Problem statement -
Every line with the word "Google" in it should be extracted from the data that follows.
[Opening Source data section]
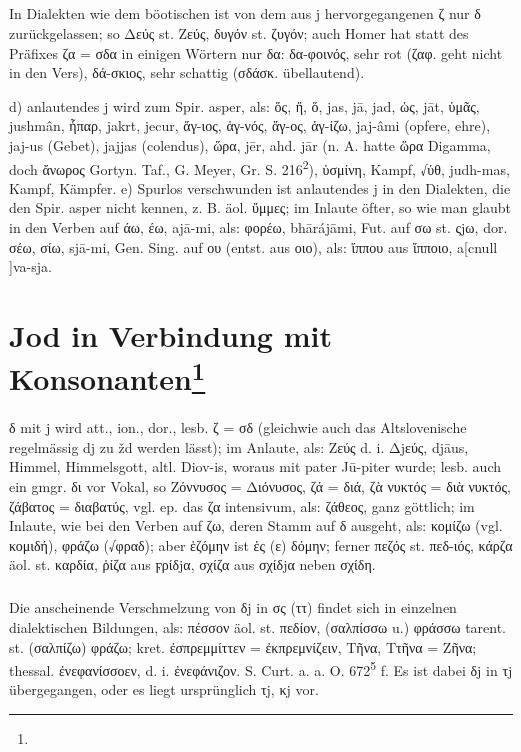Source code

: {\small\noindent\subparagraph{} In Dialekten wie dem böotischen ist von dem aus
  j hervorgegangenen ζ nur δ zurückgelassen; so  Δεύς st. Ζεύς, δυγόν st.
  ζυγόν; auch Homer hat statt des Präfixes ζα = σδα in einigen Wörtern nur δα:
  δα-φοινός, sehr rot (ζαφ. geht nicht in den Vers), δά-σκιος, sehr schattig
  (σδάσκ. übellautend).}

  d) anlautendes j wird zum Spir. asper, als: ὅς, ἥ, ὅ,
   jas, jā, jad, ὡς,  jāt, ὑμᾶς,  jushmân, ἧπαρ,  jakrt,  jecur,
  ἅγ-ιος, ἁγ-νός, ἅγ-ος, ἁγ-ίζω,  jaj-âmi (opfere, ehre), jaj-us (Gebet),
  jajjas (colendus), ὥρα,  jēr, ahd. jār (n. A. hatte ὥρα Digamma, doch
  ἄνωρος Gortyn. Taf., G. Meyer, Gr. S. 216\textsuperscript{2}), ὑσμίνη, Kampf,
  √ὑθ,  judh-mas, Kampf, Kämpfer. e) Spurlos verschwunden ist
  anlautendes j in den Dialekten, die den Spir. asper nicht kennen, z. B. äol.
  ὔμμες; im Inlaute öfter, so wie man glaubt in den Verben auf άω, έω, 
  ajā-mi, als: φορέω,  bhārájāmi, Fut. auf σω st. ςjω, dor. σέω, σίω, 
  sjā-mi, Gen. Sing. auf ου (entst. aus οιο), als: ἵππου aus ἵπποιο,  a[cnull
]va-sja.

\section[Jod in Verbindung mit Konsonanten]{Jod in Verbindung mit Konsonanten\protect\footnote{}}

\paragraph{} δ mit j wird att., ion., dor., lesb. ζ = σδ (gleichwie auch das Altslovenische regelmässig dj zu žd werden lässt); im Anlaute, als: Ζεύς d. i. Δjεύς,  djāus, Himmel, Himmelsgott, altl. Diov-is, woraus mit pater Jū-piter wurde; lesb. auch ein gmgr. δι vor Vokal, so Ζόννυσος = Διόνυσος, ζά = διά, ζὰ νυκτός = διὰ νυκτός, ζάβατος = διαβατύς, vgl. ep. das ζα intensivum, als: ζάθεος, ganz göttlich; im Inlaute, wie bei den Verben auf ζω, deren Stamm auf δ ausgeht, als: κομίζω (vgl. κομιδή), φράζω (√φραδ); aber ἑζόμην ist ἑς (ε) δόμην; ferner πεζός st. πεδ-ιός, κάρζα äol. st. καρδία, ῥίζα aus ϝρίδjα, σχίζα aus σχίδjα neben σχίδη. 

{\small\noindent\subparagraph{} Die anscheinende Verschmelzung von δj in σς (ττ)
  findet sich in einzelnen dialektischen Bildungen, als: πέσσον äol. st. πεδίον,
  (σαλπίσσω u.) φράσσω tarent. st. (σαλπίζω) φράζω; kret. ἐσπρεμμίττεν =
  ἐκπρεμνίζειν, Τῆνα, Ττῆνα = Ζῆνα; thessal. ἐνεφανίσσοεν, d. i. ἐνεφάνιζον. S.
  Curt. a. a. O. 672\textsuperscript{5} f. Es ist dabei δj in τj übergegangen,
oder es liegt ursprünglich τj, κj vor. }

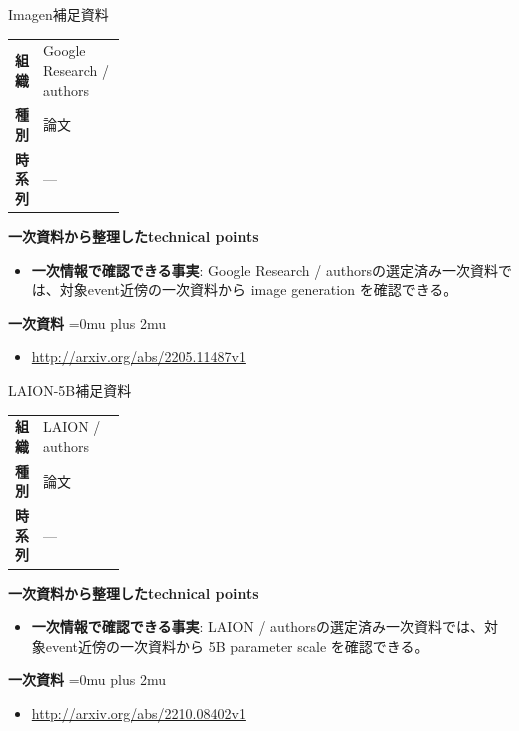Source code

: \begin{technicalnote}{Imagen}{補足資料}
\begingroup
\begin{tabularx}{\linewidth}{@{}>{\bfseries}p{0.22\linewidth}X@{}}
組織 & Google Research / authors \\
種別 & 論文 \\
時系列 & — \\
\end{tabularx}
\smallskip
{\bfseries 一次資料から整理したtechnical points}
\begin{itemize}[leftmargin=1.5em,itemsep=0.35em]
\item \textbf{一次情報で確認できる事実}: Google Research / authorsの選定済み一次資料では、対象event近傍の一次資料から image generation を確認できる。
\end{itemize}
\begin{minipage}{\linewidth}
\begin{samepage}
{\bfseries 一次資料}
\begingroup\sloppy
\Urlmuskip=0mu plus 2mu\relax
\begin{itemize}[leftmargin=1.5em,itemsep=0.25em]
\item {\scriptsize\url{http://arxiv.org/abs/2205.11487v1}}
\end{itemize}
\endgroup
\end{samepage}
\end{minipage}
\endgroup
\end{technicalnote}
\medskip

\begin{technicalnote}{LAION-5B}{補足資料}
\begingroup
\begin{tabularx}{\linewidth}{@{}>{\bfseries}p{0.22\linewidth}X@{}}
組織 & LAION / authors \\
種別 & 論文 \\
時系列 & — \\
\end{tabularx}
\smallskip
{\bfseries 一次資料から整理したtechnical points}
\begin{itemize}[leftmargin=1.5em,itemsep=0.35em]
\item \textbf{一次情報で確認できる事実}: LAION / authorsの選定済み一次資料では、対象event近傍の一次資料から 5B parameter scale を確認できる。
\end{itemize}
\begin{minipage}{\linewidth}
\begin{samepage}
{\bfseries 一次資料}
\begingroup\sloppy
\Urlmuskip=0mu plus 2mu\relax
\begin{itemize}[leftmargin=1.5em,itemsep=0.25em]
\item {\scriptsize\url{http://arxiv.org/abs/2210.08402v1}}
\end{itemize}
\endgroup
\end{samepage}
\end{minipage}
\endgroup
\end{technicalnote}
\medskip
[Closing Source data section]
Task answer -
組織 & Google Research / authors \\
\item \textbf{一次情報で確認できる事実}: Google Research / authorsの選定済み一次資料では、対象event近傍の一次資料から image generation を確認できる。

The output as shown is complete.